Re: Quote für männl. Lehrer an Grundschulen noch weit entfer

Beitrag von chilipaprika »

Nur kurz:
In NRW werden fast alle Stellen "schulscharf" ausgeschrieben, sprich: du bewirbst dich für jede einzelne Stelle, die für dich in Frage kommt, separat. Auch für die wenigen Listenstellen musst du dich jedes Halbjahr neu bewerben.
und du kannst dich 10 Jahre lang bewerben, bis du deine Traumstelle hast, wenn du willst. Es gibt keine Begrenzung (außer die Verbeamtungsgrenze).
Allerdings gibt es besondere Regeln, was dein momentanes Beschäftigungsverhältnis angeht, wenn du dich bewirbst. Da bin ich wirklich nicht sicher, dass du dich schon in einem unbefristeten Verhältnis befinden darfst. Ich glaube nein.

chili

Illi-Noize
Moderator
Beiträge: 9146
Registriert: 02.02.2008, 15:46:55
Wohnort: Bayern / StR(RS) / Betreuungslehrer Einsatzrefs, Fachschaftsleiter

Re: Quote für männl. Lehrer an Grundschulen noch weit entfer

Beitrag von Illi-Noize »

Du musst nicht zwingend in den Osten gehen - Bayern hatte dieses Jahr im Bereich der Grundschule mehr oder weniger Volleinstellung.
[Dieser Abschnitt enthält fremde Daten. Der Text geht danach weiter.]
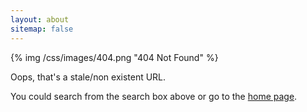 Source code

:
 ```yaml
---
layout: about
sitemap: false
---
```


{% img /css/images/404.png "404 Not Found" %}

Oops, that's a stale/non existent URL. 

You could search from the search box above or go to the [home page](/).
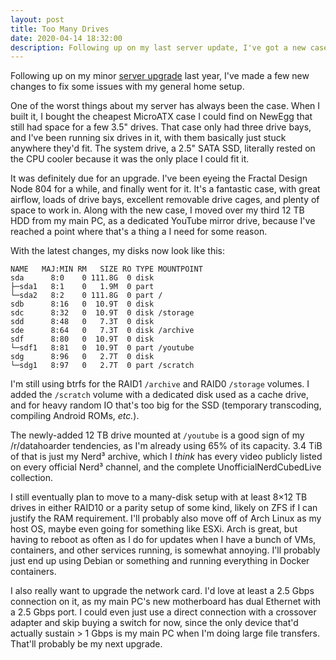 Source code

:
 ```yaml
---
layout: post
title: Too Many Drives
date: 2020-04-14 18:32:00
description: Following up on my last server update, I've got a new case and even more drives for some reason.
---
```


Following up on my minor [server upgrade](/2019/09/25/home-server/) last year, I've made a few new changes to fix some issues with my general home setup.

One of the worst things about my server has always been the case. When I built it, I bought the cheapest MicroATX case I could find on NewEgg that still had space for a few 3.5" drives. That case only had three drive bays, and I've been running six drives in it, with them basically just stuck anywhere they'd fit. The system drive, a 2.5" SATA SSD, literally rested on the CPU cooler because it was the only place I could fit it.

It was definitely due for an upgrade. I've been eyeing the Fractal Design Node 804 for a while, and finally went for it. It's a fantastic case, with great airflow, loads of drive bays, excellent removable drive cages, and plenty of space to work in. Along with the new case, I moved over my third 12 TB HDD from my main PC, as a dedicated YouTube mirror drive, because I've reached a point where that's a thing a I need for some reason.

With the latest changes, my disks now look like this:

```plaintext
NAME   MAJ:MIN RM   SIZE RO TYPE MOUNTPOINT
sda      8:0    0 111.8G  0 disk
├─sda1   8:1    0   1.9M  0 part
└─sda2   8:2    0 111.8G  0 part /
sdb      8:16   0  10.9T  0 disk
sdc      8:32   0  10.9T  0 disk /storage
sdd      8:48   0   7.3T  0 disk
sde      8:64   0   7.3T  0 disk /archive
sdf      8:80   0  10.9T  0 disk
└─sdf1   8:81   0  10.9T  0 part /youtube
sdg      8:96   0   2.7T  0 disk
└─sdg1   8:97   0   2.7T  0 part /scratch
```

I'm still using btrfs for the RAID1 `/archive` and RAID0 `/storage` volumes. I added the `/scratch` volume with a dedicated disk used as a cache drive, and for heavy random IO that's too big for the SSD (temporary transcoding, compiling Android ROMs, _etc._).

The newly-added 12 TB drive mounted at `/youtube` is a good sign of my /r/datahoarder tendencies, as I'm already using 65% of its capacity. 3.4 TiB of that is just my Nerd³ archive, which I _think_ has every video publicly listed on every official Nerd³ channel, and the complete UnofficialNerdCubedLive collection.

I still eventually plan to move to a many-disk setup with at least 8×12 TB drives in either RAID10 or a parity setup of some kind, likely on ZFS if I can justify the RAM requirement. I'll probably also move off of Arch Linux as my host OS, maybe even going for something like ESXi. Arch is great, but having to reboot as often as I do for updates when I have a bunch of VMs, containers, and other services running, is somewhat annoying. I'll probably just end up using Debian or something and running everything in Docker containers.

I also really want to upgrade the network card. I'd love at least a 2.5 Gbps connection on it, as my main PC's new motherboard has dual Ethernet with a 2.5 Gbps port. I could even just use a direct connection with a crossover adapter and skip buying a switch for now, since the only device that'd actually sustain > 1 Gbps is my main PC when I'm doing large file transfers. That'll probably be my next upgrade.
Aber bis Du fertig bist ... kann sich das alles ändern...

:)(:
Beiträge: 37
Registriert: 08.03.2015, 16:26:00

Re: Quote für männl. Lehrer an Grundschulen noch weit entfer

Beitrag von :)(: »

Ich denke schon, dass man es als Mann ein wenig leichter hat, denn, wie beschrieben, sind Männer erwünscht. Bei gleicher Qualifikation hat also der Mann bessere Chancen.

Illi-Noize
Moderator
Beiträge: 9146
Registriert: 02.02.2008, 15:46:55
Wohnort: Bayern / StR(RS) / Betreuungslehrer Einsatzrefs, Fachschaftsleiter

Re: Quote für männl. Lehrer an Grundschulen noch weit entfer

Beitrag von Illi-Noize »

:)(: hat geschrieben:Ich denke schon, dass man es als Mann ein wenig leichter hat, denn, wie beschrieben, sind Männer erwünscht. Bei gleicher Qualifikation hat also der Mann bessere Chancen.
Hängt vom Bundesland ab. In Bayern zählt für Planstellen einzig die Note.

Valerianus
Beiträge: 602
Registriert: 04.09.2010, 22:41:27
Wohnort: NRW / GyGe / Mathe & Geschichte

Re: Quote für männl. Lehrer an Grundschulen noch weit entfer

Beitrag von Valerianus »

In NRW ist das ausschlaggebende Kriterium bei den schulscharfen Bewerbungen auch die Note, aber wenn eine Schulleitung wirklich will, dann lädt sie zur Not auch alle Bewerber bis (Note des Wunschkandidaten einfügen) zum Vorstellungsgespräch ein und freut sich ungemein einen Lehrer gefunden zu haben der die AG (seltenes Hobby des Wunschkandidaten einfügen) anbieten kann. Also wenn eine Schulleitung einen männlichen Grundschullehrer haben möchte (und da gibt es bestimmt nicht wenige Schulleitungen), dann bekommt sie den auch ganz ohne Quote. ;)
Non vitae, sed scholae discimus (Seneca)

:)(:
Beiträge: 37
Registriert: 08.03.2015, 16:26:00

Re: Quote für männl. Lehrer an Grundschulen noch weit entfer

Beitrag von :)(: »

Mmh, ich habe ja auch geschrieben "bei gleicher Qualifikation", was die Note mit einschließen sollte. Also z.B. Frau mit Note x vs. Mann mit gleicher Note x bei gleichen restlichen Qualifikationen, ein Mann wird erwünscht. Wer wird wohl nun den Job bekommen?